- [EXERCISE BRIEF]
What lines in the entries hold the string "mathbf"? List them.

Saved entries:
/---

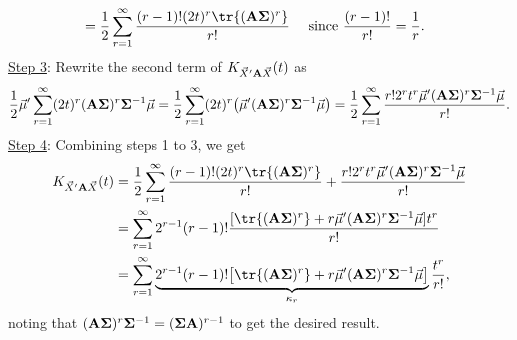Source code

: \begin{Theorem}{}{}
\begin{align*}
         & =\frac{1}{2}\sum_{r=1}^{\infty}\frac{(r-1)!(2t)^r\tr{(\Matrix{A\Sigma})^r}}{r!} &  & \text{ since $\frac{(r-1)!}{r!}=\frac{1}{r}$}.
    \end{align*}
    \underline{Step 3}: Rewrite the second term of $  K_{\vec{X}'\mathbf{A}\vec{X}}(t) $ as
    \[ \frac{1}{2}\vec{\mu}' \sum_{r=1}^{\infty}(2t)^r(\mathbf{A\Sigma})^r
        \mathbf{\Sigma}^{-1}\vec{\mu}
        =\frac{1}{2}\sum_{r=1}^{\infty}(2t)^r\bigl(\vec{\mu}'(\mathbf{A\Sigma})^r \mathbf{\Sigma}^{-1}\vec{\mu}\bigr)
        =\frac{1}{2}\sum_{r=1}^{\infty}\frac{r! 2^r t^r\vec{\mu}'(\mathbf{A\Sigma})^r \mathbf{\Sigma}^{-1}\vec{\mu}}{r!}. \]
    \underline{Step 4}: Combining steps 1 to 3, we get
    \begin{align*}
        K_{\Vector{X}'\Matrix{A}\Vector{X}}(t)
         & =\frac{1}{2}\sum_{r=1}^{\infty}\frac{(r-1)!(2t)^r\tr{(\Matrix{A\Sigma})^r}}{r!}
        +\frac{r!2^r t^r \Vector{\mu}'(\Matrix{A\Sigma})^r \Matrix{\Sigma}^{-1}\Vector{\mu}}{r!}                                                                                              \\
         & =\sum_{r=1}^{\infty}2^{r-1}(r-1)! \frac{[\tr{(\Matrix{A\Sigma})^r}+r \Vector{\mu}'(\Matrix{A\Sigma})^r \Matrix{\Sigma}^{-1}\Vector{\mu}]t^r}{r!}                                   \\
         & =\sum_{r=1}^{\infty}\underbrace{2^{r-1}(r-1)!\bigl[\tr{(\Matrix{A\Sigma})^r}+r \Vector{\mu}'(\Matrix{A\Sigma})^r \Matrix{\Sigma}^{-1}\Vector{\mu}\bigr]}_{\kappa_r}\frac{t^r}{r!},
    \end{align*}
    noting that $ (\mathbf{A\Sigma})^r \mathbf{\Sigma}^{-1}=(\mathbf{\Sigma A})^{r-1} $
    to get the desired result.
\end{Theorem}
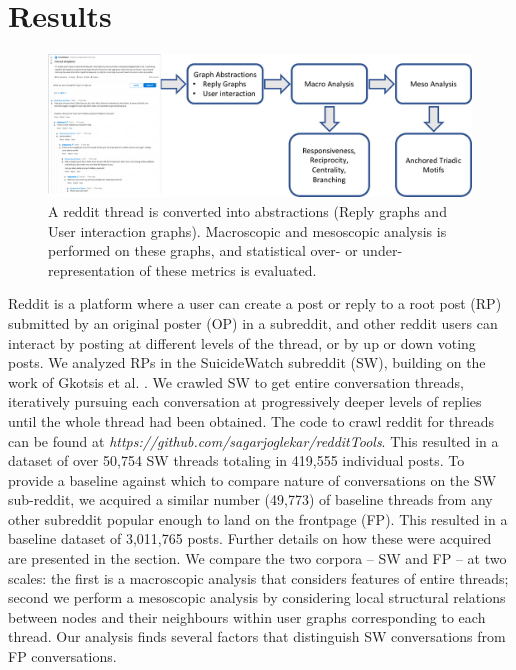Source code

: \vspace{-5mm}
\section{Results}
\begin{figure}[!ht]
    \centering
    \includegraphics[width=0.7\linewidth]{Figures/Pipeline.pdf}
    \caption{A reddit thread is converted into abstractions (Reply graphs and User interaction graphs). Macroscopic and mesoscopic analysis is performed on these graphs, and statistical over- or under- representation of these metrics is evaluated.}
    \label{fig:pipeline}
\end{figure}

Reddit is a platform where a user can create a post or reply to a root post (RP) submitted by an original poster (OP) in a subreddit, and other reddit users can interact by posting at different levels of the thread, or by up or down voting posts. We analyzed RPs in the SuicideWatch subreddit (SW), building on the work of Gkotsis et al. \cite{gkotsis2017characterisation}.
We crawled SW to get entire conversation threads,
iteratively pursuing each conversation at progressively deeper levels of replies until the whole thread had been obtained. The code to crawl reddit for threads can be found at \textit{https://github.com/sagarjoglekar/redditTools}. This resulted in a dataset of over 50,754 SW threads totaling in 419,555 individual posts. 
To provide a baseline against which to compare nature of conversations on the SW sub-reddit, we acquired a similar number (49,773) of baseline threads from any other subreddit popular enough to land on the frontpage (FP). This resulted in a baseline dataset of 3,011,765 posts. Further details on how these were acquired are presented in the  section. We compare the two corpora -- SW and FP -- at two scales: the first is a macroscopic analysis that considers features of entire threads; second we perform a mesoscopic analysis by considering local structural relations between nodes and their neighbours within user graphs corresponding to each thread. Our analysis finds several factors that distinguish SW conversations from FP conversations. %

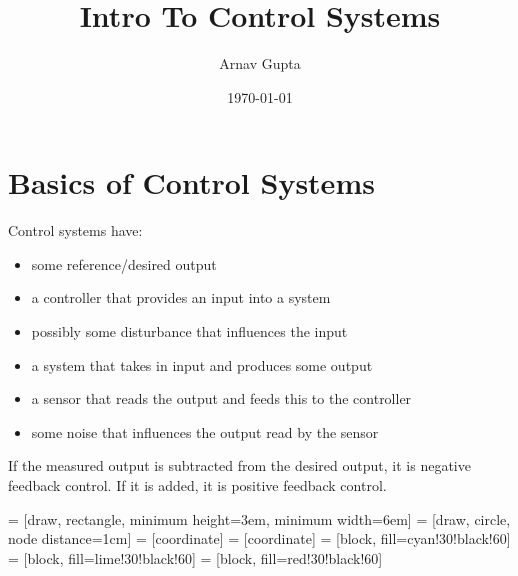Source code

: \documentclass[11pt]{article}
\author{Arnav Gupta}
\date{\today}
\title{Intro To Control Systems}
\begin{document}
\maketitle
\tableofcontents

\section{Basics of Control Systems}
\label{sec:org8b8a44a}
Control systems have:
\begin{itemize}
\item some reference/desired output
\item a controller that provides an input into a system
\item possibly some disturbance that influences the input
\item a system that takes in input and produces some output
\item a sensor that reads the output and feeds this to the controller
\item some noise that influences the output read by the sensor
\end{itemize}

If the measured output is subtracted from the desired output, it is
negative feedback control. If it is added, it is positive feedback
control.

 = [draw, rectangle, minimum height=3em, minimum width=6em]
 = [draw, circle, node distance=1cm]
 = [coordinate]
 = [coordinate]
 = [block, fill=cyan!30!black!60]
 = [block, fill=lime!30!black!60]
 = [block, fill=red!30!black!60]
\begin{center}
\end{center}
\end{document}
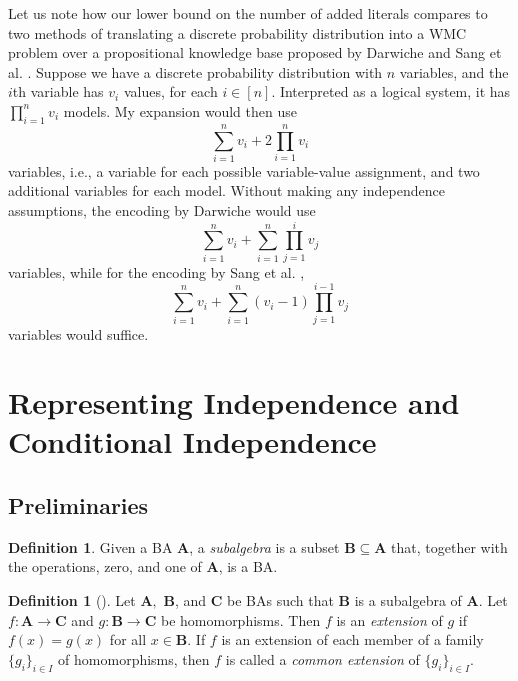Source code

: \documentclass{article}
\theoremstyle{definition}
\newtheorem{definition}[theorem]{Definition}
\theoremstyle{remark}
\begin{document}

Let us note how our lower bound on the number of added literals compares to two
methods of translating a discrete probability distribution into a WMC problem
over a propositional knowledge base proposed by Darwiche
\cite{DBLP:conf/kr/Darwiche02} and Sang et al. \cite{DBLP:conf/aaai/SangBK05}.
Suppose we have a discrete probability distribution with  $n$ variables, and the
$i$th variable has $v_i$ values, for each $i \in [n]$. Interpreted as a logical
system, it has $\prod_{i=1}^n v_i$ models. My expansion would then use
\[
  \sum_{i=1}^n v_i + 2\prod_{i=1}^n v_i
\]
variables, i.e., a variable for each possible variable-value assignment, and two
additional variables for each model. Without making any independence
assumptions, the encoding by Darwiche \cite{DBLP:conf/kr/Darwiche02} would use
\[
  \sum_{i=1}^n v_i + \sum_{i=1}^n \prod_{j=1}^i v_j
\]
variables, while for the encoding by Sang et al. \cite{DBLP:conf/aaai/SangBK05},
\[
  \sum_{i=1}^n v_i + \sum_{i=1}^n (v_i - 1) \prod_{j=1}^{i-1} v_j
\]
variables would suffice.

\section{Representing Independence and Conditional Independence}

\subsection{Preliminaries}

\begin{definition}
  Given a BA $\mathbf{A}$, a \emph{subalgebra} is a subset $\mathbf{B} \subseteq
  \mathbf{A}$ that, together with the operations, zero, and one of $\mathbf{A}$,
  is a BA.
\end{definition}

\begin{definition}[\cite{givant2008introduction}]
  Let $\mathbf{A},$ $\mathbf{B}$, and $\mathbf{C}$ be BAs such that $\mathbf{B}$
  is a subalgebra of $\mathbf{A}$. Let $f\colon \mathbf{A} \to \mathbf{C}$ and
  $g\colon \mathbf{B} \to \mathbf{C}$ be homomorphisms. Then $f$ is an
  \emph{extension} of $g$ if $f(x) = g(x)$ for all $x \in \mathbf{B}$. If $f$ is
  an extension of each member of a family $\{ g_i \}_{i \in I}$ of
  homomorphisms, then $f$ is called a \emph{common extension} of $\{ g_i \}_{i
    \in I}$.
\end{definition}
\end{document}

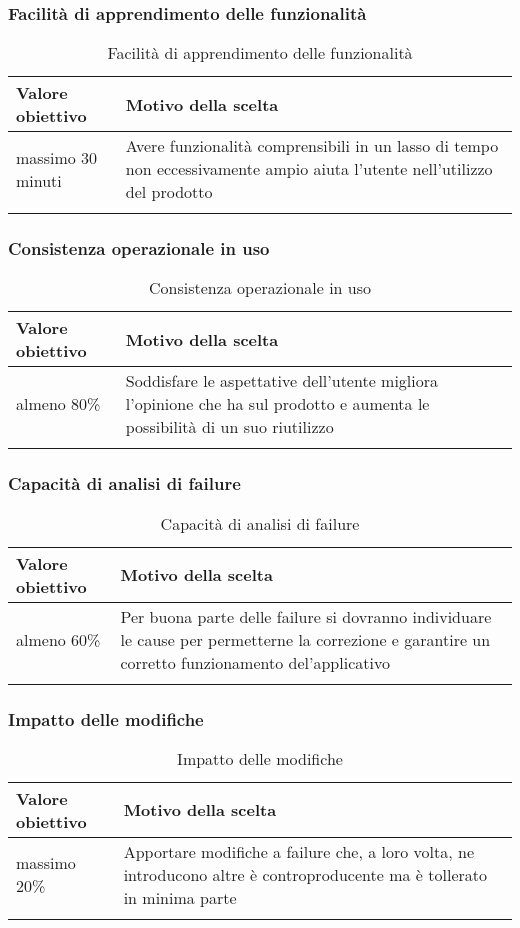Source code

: \documentclass[../PianoDiQualifica.tex]{subfiles}
\begin{document}
		\subsubsection{Facilità di apprendimento delle funzionalità}
			\begin{longtable}[c] { >{\centering\arraybackslash}p{4cm} p{7cm} }
				\toprule
				\centerline{\textbf{Valore obiettivo}} & \centerline{\textbf{Motivo della scelta}} \\
				\midrule
					massimo 30 minuti & Avere funzionalità comprensibili in un lasso di tempo non eccessivamente ampio aiuta l'utente nell'utilizzo del prodotto \\
				\bottomrule
				\caption{Facilità di apprendimento delle funzionalità}
			\end{longtable}
			
		\subsubsection{Consistenza operazionale in uso}
			\begin{longtable}[c] { >{\centering\arraybackslash}p{4cm} p{7cm} }
				\toprule
				\centerline{\textbf{Valore obiettivo}} & \centerline{\textbf{Motivo della scelta}} \\
				\midrule
					almeno 80\% & Soddisfare le aspettative dell'utente migliora l'opinione che ha sul prodotto e aumenta le possibilità di un suo riutilizzo  \\
				\bottomrule
				\caption{Consistenza operazionale in uso}
			\end{longtable}
			
		\subsubsection{Capacità di analisi di failure}
			\begin{longtable}[c] { >{\centering\arraybackslash}p{4cm} p{7cm} }
				\toprule
				\centerline{\textbf{Valore obiettivo}} & \centerline{\textbf{Motivo della scelta}} \\
				\midrule
					almeno 60\% & Per buona parte delle failure si dovranno individuare le cause per permetterne la correzione e garantire un corretto funzionamento del'applicativo  \\
				\bottomrule
				\caption{Capacità di analisi di failure}
			\end{longtable}
			
		\subsubsection{Impatto delle modifiche}
			\begin{longtable}[c] { >{\centering\arraybackslash}p{4cm} p{7cm} }
				\toprule
				\centerline{\textbf{Valore obiettivo}} & \centerline{\textbf{Motivo della scelta}} \\
				\midrule
					massimo 20\% & Apportare modifiche a failure che, a loro volta, ne introducono altre è controproducente ma è tollerato in minima parte \\
				\bottomrule
				\caption{Impatto delle modifiche}
			\end{longtable}
			
\end{document}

\---

- [REPLY TO THE EXERCISE]
    \underline{Step 3}: Rewrite the second term of $  K_{\vec{X}'\mathbf{A}\vec{X}}(t) $ as
    \[ \frac{1}{2}\vec{\mu}' \sum_{r=1}^{\infty}(2t)^r(\mathbf{A\Sigma})^r
        \mathbf{\Sigma}^{-1}\vec{\mu}
        =\frac{1}{2}\sum_{r=1}^{\infty}(2t)^r\bigl(\vec{\mu}'(\mathbf{A\Sigma})^r \mathbf{\Sigma}^{-1}\vec{\mu}\bigr)
        =\frac{1}{2}\sum_{r=1}^{\infty}\frac{r! 2^r t^r\vec{\mu}'(\mathbf{A\Sigma})^r \mathbf{\Sigma}^{-1}\vec{\mu}}{r!}. \]
    noting that $ (\mathbf{A\Sigma})^r \mathbf{\Sigma}^{-1}=(\mathbf{\Sigma A})^{r-1} $
  Given a BA $\mathbf{A}$, a \emph{subalgebra} is a subset $\mathbf{B} \subseteq
  \mathbf{A}$ that, together with the operations, zero, and one of $\mathbf{A}$,
  Let $\mathbf{A},$ $\mathbf{B}$, and $\mathbf{C}$ be BAs such that $\mathbf{B}$
  is a subalgebra of $\mathbf{A}$. Let $f\colon \mathbf{A} \to \mathbf{C}$ and
  $g\colon \mathbf{B} \to \mathbf{C}$ be homomorphisms. Then $f$ is an
  \emph{extension} of $g$ if $f(x) = g(x)$ for all $x \in \mathbf{B}$. If $f$ is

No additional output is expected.